Task to carry out
Before you reproduce the entries that follow, strip out any image they contain and keep the rest exact.

(Stored items from a collection)
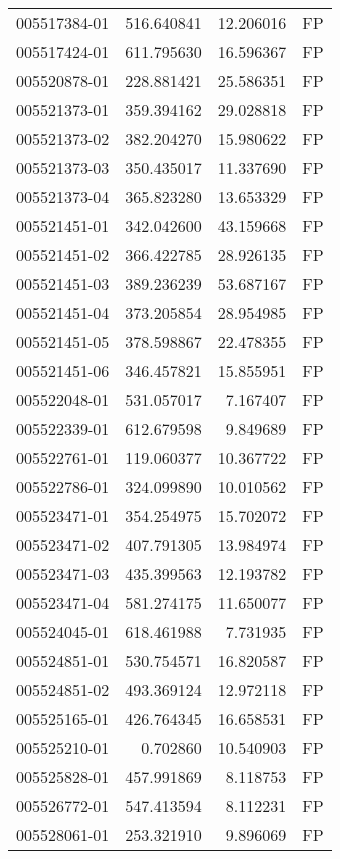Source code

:\begin{tabular}{lrrl}
005517384-01 &  516.640841 &    12.206016 &   FP \\
005517424-01 &  611.795630 &    16.596367 &   FP \\
005520878-01 &  228.881421 &    25.586351 &   FP \\
005521373-01 &  359.394162 &    29.028818 &   FP \\
005521373-02 &  382.204270 &    15.980622 &   FP \\
005521373-03 &  350.435017 &    11.337690 &   FP \\
005521373-04 &  365.823280 &    13.653329 &   FP \\
005521451-01 &  342.042600 &    43.159668 &   FP \\
005521451-02 &  366.422785 &    28.926135 &   FP \\
005521451-03 &  389.236239 &    53.687167 &   FP \\
005521451-04 &  373.205854 &    28.954985 &   FP \\
005521451-05 &  378.598867 &    22.478355 &   FP \\
005521451-06 &  346.457821 &    15.855951 &   FP \\
005522048-01 &  531.057017 &     7.167407 &   FP \\
005522339-01 &  612.679598 &     9.849689 &   FP \\
005522761-01 &  119.060377 &    10.367722 &   FP \\
005522786-01 &  324.099890 &    10.010562 &   FP \\
005523471-01 &  354.254975 &    15.702072 &   FP \\
005523471-02 &  407.791305 &    13.984974 &   FP \\
005523471-03 &  435.399563 &    12.193782 &   FP \\
005523471-04 &  581.274175 &    11.650077 &   FP \\
005524045-01 &  618.461988 &     7.731935 &   FP \\
005524851-01 &  530.754571 &    16.820587 &   FP \\
005524851-02 &  493.369124 &    12.972118 &   FP \\
005525165-01 &  426.764345 &    16.658531 &   FP \\
005525210-01 &    0.702860 &    10.540903 &   FP \\
005525828-01 &  457.991869 &     8.118753 &   FP \\
005526772-01 &  547.413594 &     8.112231 &   FP \\
005528061-01 &  253.321910 &     9.896069 &   FP \\

\end{tabular}
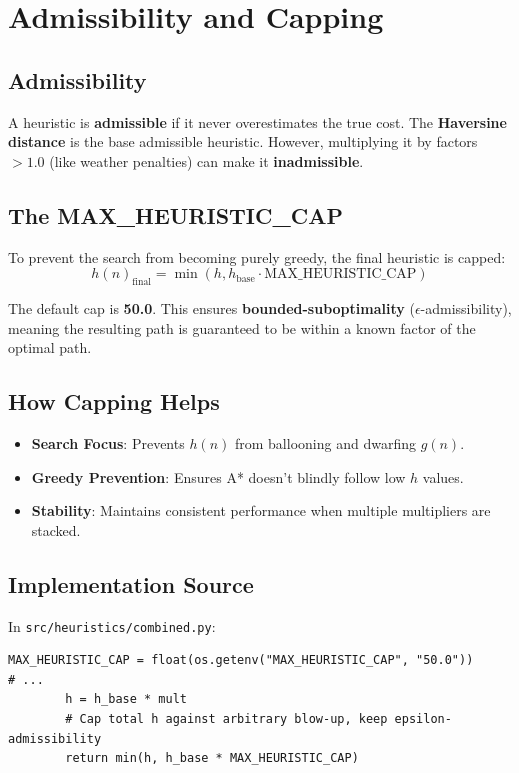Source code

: \documentclass[11pt,a4paper]{article}
\begin{document}
\section{Admissibility and Capping}

\subsection{Admissibility}
A heuristic is \textbf{admissible} if it never overestimates the true cost. The \textbf{Haversine distance} is the base admissible heuristic. However, multiplying it by factors $> 1.0$ (like weather penalties) can make it \textbf{inadmissible}.

\subsection{The MAX\_HEURISTIC\_CAP}
To prevent the search from becoming purely greedy, the final heuristic is capped:
\[ h(n)_{\text{final}} = \min(h, h_{\text{base}} \cdot \text{MAX\_HEURISTIC\_CAP}) \]

The default cap is \textbf{50.0}. This ensures \textbf{bounded-suboptimality} ($\epsilon$-admissibility), meaning the resulting path is guaranteed to be within a known factor of the optimal path.

\subsection{How Capping Helps}
\begin{itemize}
    \item \textbf{Search Focus}: Prevents $h(n)$ from ballooning and dwarfing $g(n)$.
    \item \textbf{Greedy Prevention}: Ensures A* doesn't blindly follow low $h$ values.
    \item \textbf{Stability}: Maintains consistent performance when multiple multipliers are stacked.
\end{itemize}

\subsection{Implementation Source}
In \texttt{src/heuristics/combined.py}:
\begin{lstlisting}
MAX_HEURISTIC_CAP = float(os.getenv("MAX_HEURISTIC_CAP", "50.0"))
# ...
        h = h_base * mult
        # Cap total h against arbitrary blow-up, keep epsilon-admissibility
        return min(h, h_base * MAX_HEURISTIC_CAP)
\end{lstlisting}
\end{document}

Finished exercise
Source code

:\begin{tabular}{lrrl}
005517384-01 &  516.640841 &    12.206016 &   FP \\
005517424-01 &  611.795630 &    16.596367 &   FP \\
005520878-01 &  228.881421 &    25.586351 &   FP \\
005521373-01 &  359.394162 &    29.028818 &   FP \\
005521373-02 &  382.204270 &    15.980622 &   FP \\
005521373-03 &  350.435017 &    11.337690 &   FP \\
005521373-04 &  365.823280 &    13.653329 &   FP \\
005521451-01 &  342.042600 &    43.159668 &   FP \\
005521451-02 &  366.422785 &    28.926135 &   FP \\
005521451-03 &  389.236239 &    53.687167 &   FP \\
005521451-04 &  373.205854 &    28.954985 &   FP \\
005521451-05 &  378.598867 &    22.478355 &   FP \\
005521451-06 &  346.457821 &    15.855951 &   FP \\
005522048-01 &  531.057017 &     7.167407 &   FP \\
005522339-01 &  612.679598 &     9.849689 &   FP \\
005522761-01 &  119.060377 &    10.367722 &   FP \\
005522786-01 &  324.099890 &    10.010562 &   FP \\
005523471-01 &  354.254975 &    15.702072 &   FP \\
005523471-02 &  407.791305 &    13.984974 &   FP \\
005523471-03 &  435.399563 &    12.193782 &   FP \\
005523471-04 &  581.274175 &    11.650077 &   FP \\
005524045-01 &  618.461988 &     7.731935 &   FP \\
005524851-01 &  530.754571 &    16.820587 &   FP \\
005524851-02 &  493.369124 &    12.972118 &   FP \\
005525165-01 &  426.764345 &    16.658531 &   FP \\
005525210-01 &    0.702860 &    10.540903 &   FP \\
005525828-01 &  457.991869 &     8.118753 &   FP \\
005526772-01 &  547.413594 &     8.112231 &   FP \\
005528061-01 &  253.321910 &     9.896069 &   FP \\

\end{tabular}
Source code

: \documentclass[11pt,a4paper]{article}
\begin{document}
\section{Admissibility and Capping}

\subsection{Admissibility}
A heuristic is \textbf{admissible} if it never overestimates the true cost. The \textbf{Haversine distance} is the base admissible heuristic. However, multiplying it by factors $> 1.0$ (like weather penalties) can make it \textbf{inadmissible}.

\subsection{The MAX\_HEURISTIC\_CAP}
To prevent the search from becoming purely greedy, the final heuristic is capped:
\[ h(n)_{\text{final}} = \min(h, h_{\text{base}} \cdot \text{MAX\_HEURISTIC\_CAP}) \]

The default cap is \textbf{50.0}. This ensures \textbf{bounded-suboptimality} ($\epsilon$-admissibility), meaning the resulting path is guaranteed to be within a known factor of the optimal path.

\subsection{How Capping Helps}
\begin{itemize}
    \item \textbf{Search Focus}: Prevents $h(n)$ from ballooning and dwarfing $g(n)$.
    \item \textbf{Greedy Prevention}: Ensures A* doesn't blindly follow low $h$ values.
    \item \textbf{Stability}: Maintains consistent performance when multiple multipliers are stacked.
\end{itemize}

\subsection{Implementation Source}
In \texttt{src/heuristics/combined.py}:
\begin{lstlisting}
MAX_HEURISTIC_CAP = float(os.getenv("MAX_HEURISTIC_CAP", "50.0"))
# ...
        h = h_base * mult
        # Cap total h against arbitrary blow-up, keep epsilon-admissibility
        return min(h, h_base * MAX_HEURISTIC_CAP)
\end{lstlisting}
\end{document}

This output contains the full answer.